A new American Cancer Society study conducted over the period between 1974 and 2013 looked at over 490,000 people over the age of twenty who were diagnosed with invasive colorectal cancer and found that their risk of colon cancer quadrupled the risk of them developing rectal cancer.

This alarming study defied the commonly accepted notion that risk of colorectal cancer generally increased with age, especially with regards to young people in general. For those over fifty-five years of age, the findings showed that the rates generally declined for them.

Millennials, per the dictionary, are defined as persons born in the 1980s and 1990s. To put it in perspective, someone born in 1990 would be twenty-seven-years-old now, and the likelihood of being diagnosed with colorectal cancer sometime in their lifetime-during the primes of their lives-increases day by day. The study’s authors hypothesize that obesity and a sedentary lifestyle along with a high fat, low fiber diet may be contributing factors. What those physical and dietary factors do is “initiate inflammation and proliferation in the colonic mucosa” in as little as two weeks’ time.

Historically, some risk factors for colorectal cancer include a positive family history, obesity, inactivity, smoking, a diet “high in red and processed meats” and “heavy” alcohol consumption increase the risk of developing colorectal cancer. Also, increasing risk is a history of premalignant polyps and having Type II diabetes. Certain hereditary syndromes and history of Crohn’s disease and ulcerative colitis also increase the risk.

Symptoms of colorectal cancer can include rectal bleeding, dark or bloody stools, change in bowel habits or a change in the caliber of stool, weakness, fatigue and/or weight loss.

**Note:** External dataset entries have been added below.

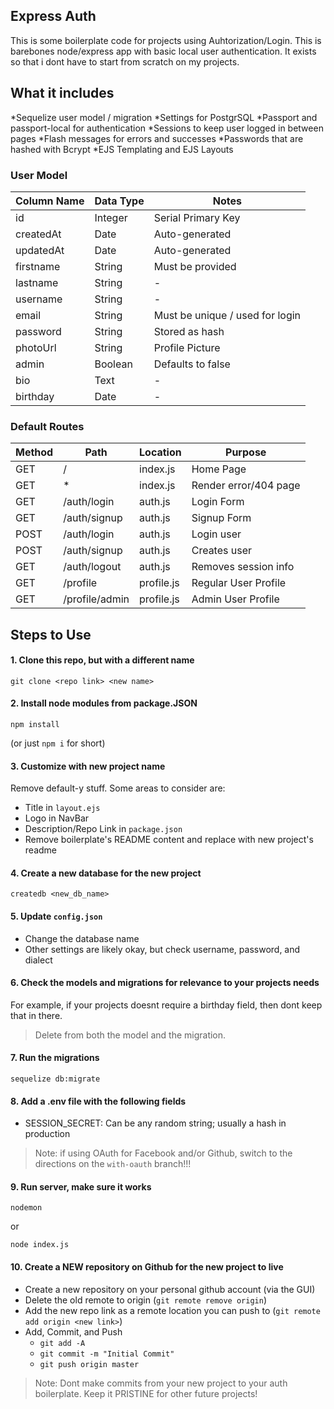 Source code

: ## Express Auth

This is some boilerplate code for projects using Auhtorization/Login.  This is barebones node/express app with basic local user authentication.  It exists so that i dont have to start from scratch on my projects.

## What it includes

*Sequelize user model / migration
*Settings for PostgrSQL
*Passport and passport-local for authentication
*Sessions to keep user logged in between pages
*Flash messages for errors and successes
*Passwords that are hashed with Bcrypt
*EJS Templating and EJS Layouts

### User Model

| Column Name | Data Type | Notes |
| ----------------- | ---------------- | ---------------------------------- |
| id | Integer | Serial Primary Key |
| createdAt | Date | Auto-generated |
| updatedAt | Date | Auto-generated |
| firstname | String | Must be provided |
| lastname | String | - |
| username | String | - |
| email | String | Must be unique / used for login |
| password | String | Stored as hash |
| photoUrl | String | Profile Picture |
| admin | Boolean | Defaults to false |
| bio | Text | - |
| birthday | Date | - |

### Default Routes

| Method | Path | Location | Purpose |
| ------ | ---------------- | --------------- | ------------------------ |
| GET | / | index.js | Home Page |
| GET | * | index.js | Render error/404 page |
| GET | /auth/login | auth.js | Login Form |
| GET | /auth/signup | auth.js | Signup Form |
| POST | /auth/login | auth.js | Login user |
| POST | /auth/signup | auth.js | Creates user |
| GET | /auth/logout | auth.js | Removes session info |
| GET | /profile | profile.js | Regular User Profile |
| GET | /profile/admin | profile.js | Admin User Profile |

## Steps to Use

#### 1. Clone this repo, but with a different name

```
git clone <repo link> <new name>
```

#### 2. Install node modules from package.JSON

```
npm install
```

(or just `npm i` for short)

#### 3. Customize with new project name

Remove default-y stuff. Some areas to consider are:
* Title in `layout.ejs`
* Logo in NavBar
* Description/Repo Link in `package.json`
* Remove boilerplate's README content and replace with new project's readme

#### 4. Create a new database for the new project

```
createdb <new_db_name>
```

#### 5. Update `config.json`

* Change the database name
* Other settings are likely okay, but check username, password, and dialect

#### 6. Check the models and migrations for relevance to your projects needs

For example, if your projects doesnt require a birthday field, then dont keep that in there.

> Delete from both the model and the migration.

#### 7. Run the migrations

```
sequelize db:migrate
```

#### 8. Add a .env file with the following fields

* SESSION_SECRET: Can be any random string; usually a hash in production

> Note: if using OAuth for Facebook and/or Github, switch to the directions on the `with-oauth` branch!!!

#### 9. Run server, make sure it works

```
nodemon
```

or 

```
node index.js
```

#### 10. Create a NEW repository on Github for the new project to live

* Create a new repository on your personal github account (via the GUI)
* Delete the old remote to origin (`git remote remove origin`)
* Add the new repo link as a remote location you can push to (`git remote add origin <new link>`)
* Add, Commit, and Push
    * `git add -A`
    * `git commit -m "Initial Commit"`
    * `git push origin master`


> Note: Dont make commits from your new project to your auth boilerplate.  Keep it PRISTINE for other future projects!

Treatments for colorectal cancer include surgery, radiation, chemotherapy and targeted therapies which can target specific molecules to slow tumor growth or decrease the formation of new blood vessels.

If millennials continue to display alarming and increasing rates of colorectal cancer with some having excellent, well-balanced diets and rigorous exercises, that all possible causes need to be examined extensively. The lack of solid proof leads some medical researchers and practitioners to believe there might be a correlation between a negative attitude, outlook on life, and negative emotions may also be key factors. Studies have shown that negative emotions do have an impact on our physical health, a general feeling of malaise or phantom pains. Could it be possible that they could also play a role in colorectal health?

Quoting from Chapter 5 “Eli Siegel and Aesthetic Realism – Contempt Causes Insanity” in The History or New Innovations in Modern Medicine in comment on the field of Psychosomatics, Mr. Siegel notes that “From the psychosomatic point of view, it is fairly clear that if the self “hates” reality, one of the components of the very basis of disease is accepted by it.”

The good news is that increasing awareness of this potential for colorectal cancer in millennials is leading to consideration of this diagnosis in younger patients with rectal bleeding, and therefore, earlier testing and treatment.

Further research on the roles of diet, exercise and the psychosomatic approach to cancer may help shed light on the startling rise in millennial colorectal cancer rates.